This is a still unripe idea, but I'll mention it here, just in case somebody can improve it to make it really useful.
I was trying to create a private key backup and was worried to let the file with the private key wander through insecure communications channels and systems like Windows computers.
So I found a ZIP archiver that can encrypt and zipped and encrypted the file right on the phone. Now I can move and store the file through insecure channels and on insecure machines.
An example could be that you have a safe phone and a safe computer with a printer, but no safe connection between the two. Another example is safe storage of the backup on an unsafe computer. You would never decrypt your backup on that unsafe computer, but you could move it back to a safe phone and decrypt it only there. (A safe phone could be a factory-reset phone with only Mycelium and a ZIP archiver app on it.)

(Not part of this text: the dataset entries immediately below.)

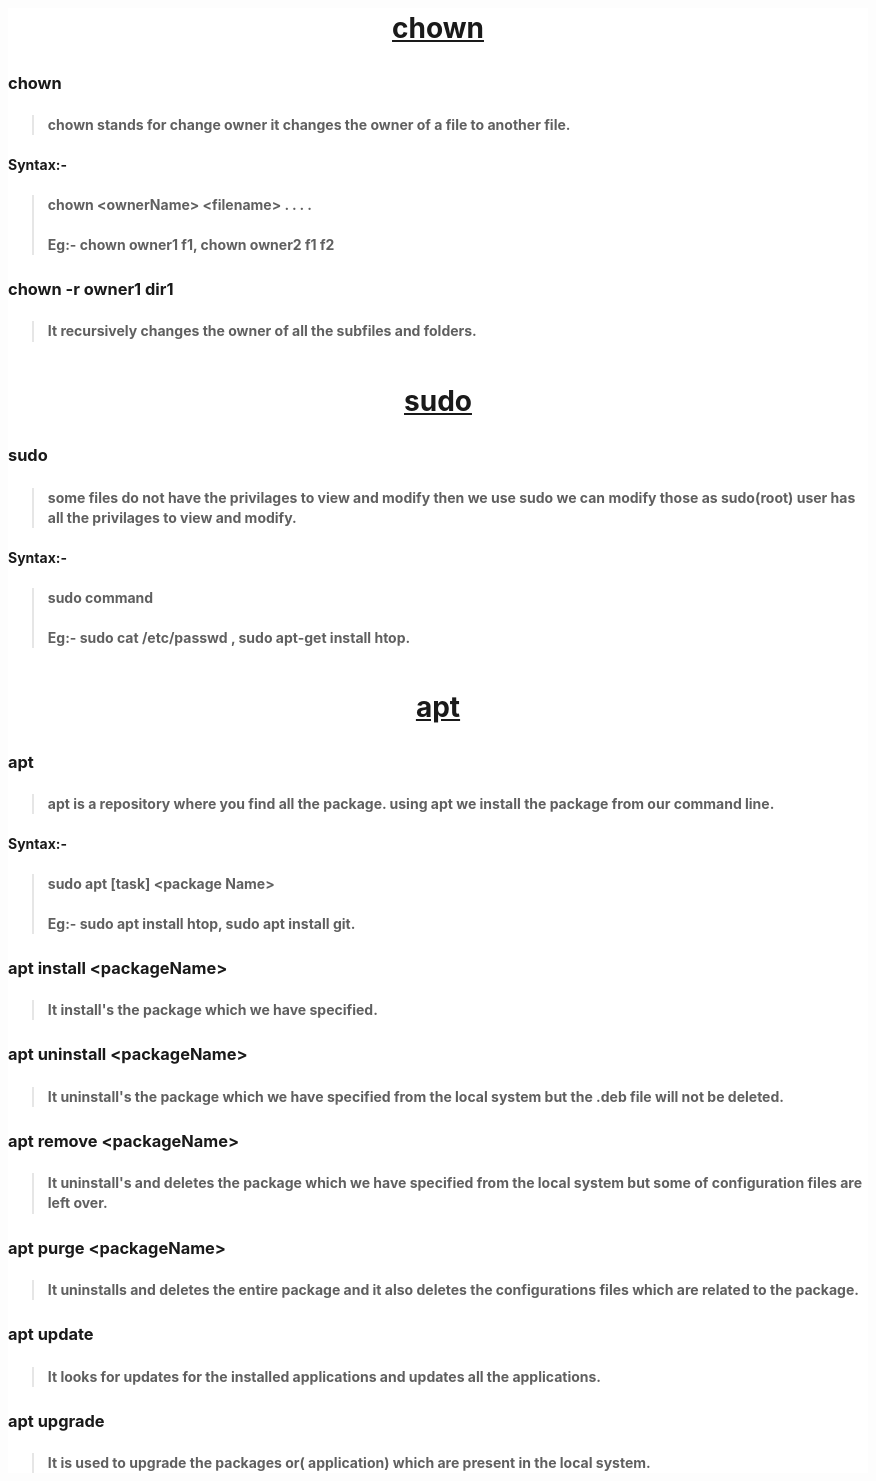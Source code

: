 # <center> [chown](https://www.javatpoint.com/linux-chown-command) </center>
### chown
> #### chown stands for change owner it changes the owner of a file to another file.

#### Syntax:-
> #### chown \<ownerName> \<filename>  . . . . 
> #### Eg:- chown owner1 f1, chown owner2 f1 f2
### chown -r owner1 dir1
> #### It recursively changes the owner of all the subfiles and folders.

# <center> [sudo](https://www.javatpoint.com/linux-sudo) </center>
### sudo
> #### some files do not have the privilages to view and modify then we use sudo we can modify those as sudo(root) user has all the privilages to view and modify.

#### Syntax:-
> #### sudo command
> #### Eg:- sudo cat /etc/passwd , sudo  apt-get install htop.

# <center> [apt](https://linuxize.com/post/how-to-use-apt-command/) </center>
### apt
> #### apt is a repository where you find all the package. using apt we install the package from our command line.

#### Syntax:-
> #### sudo apt \[task] \<package Name>
> #### Eg:- sudo apt install htop, sudo apt install git.

### apt install \<packageName>
> #### It install's the package which we have specified.

### apt uninstall \<packageName>
> #### It uninstall's the package which we have specified from the local system but the .deb file will not be deleted.

### apt remove \<packageName>
> #### It uninstall's and deletes the package which we have specified from the local system but some of configuration files are left over.

### apt purge \<packageName>
> #### It uninstalls and deletes the entire package and it also deletes the configurations files which are related to the package.

### apt update
> #### It looks for updates for the installed applications and updates all the applications.


### apt upgrade
> #### It is used to upgrade the packages or( application) which are present in the local system.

Remaining problems are, obviously:
- You have to remember the encryption key safely.
- The ZIP archiver program could steal the key.
I used ZArchiver, which is apparently the most powerful ZIP archiver for Android. My reasoning is that nobody writes a powerful first-class archiver only to embed a virus in it. But, of course, a residual risk always remains.
In theory, Mycelium itself could contain an encrypting ZIP archiver or some other encrypting software, if the idea holds any water.
I'm putting this out here for discussion, in case there is any interest and I have not overlooked some fundamental counter-indication.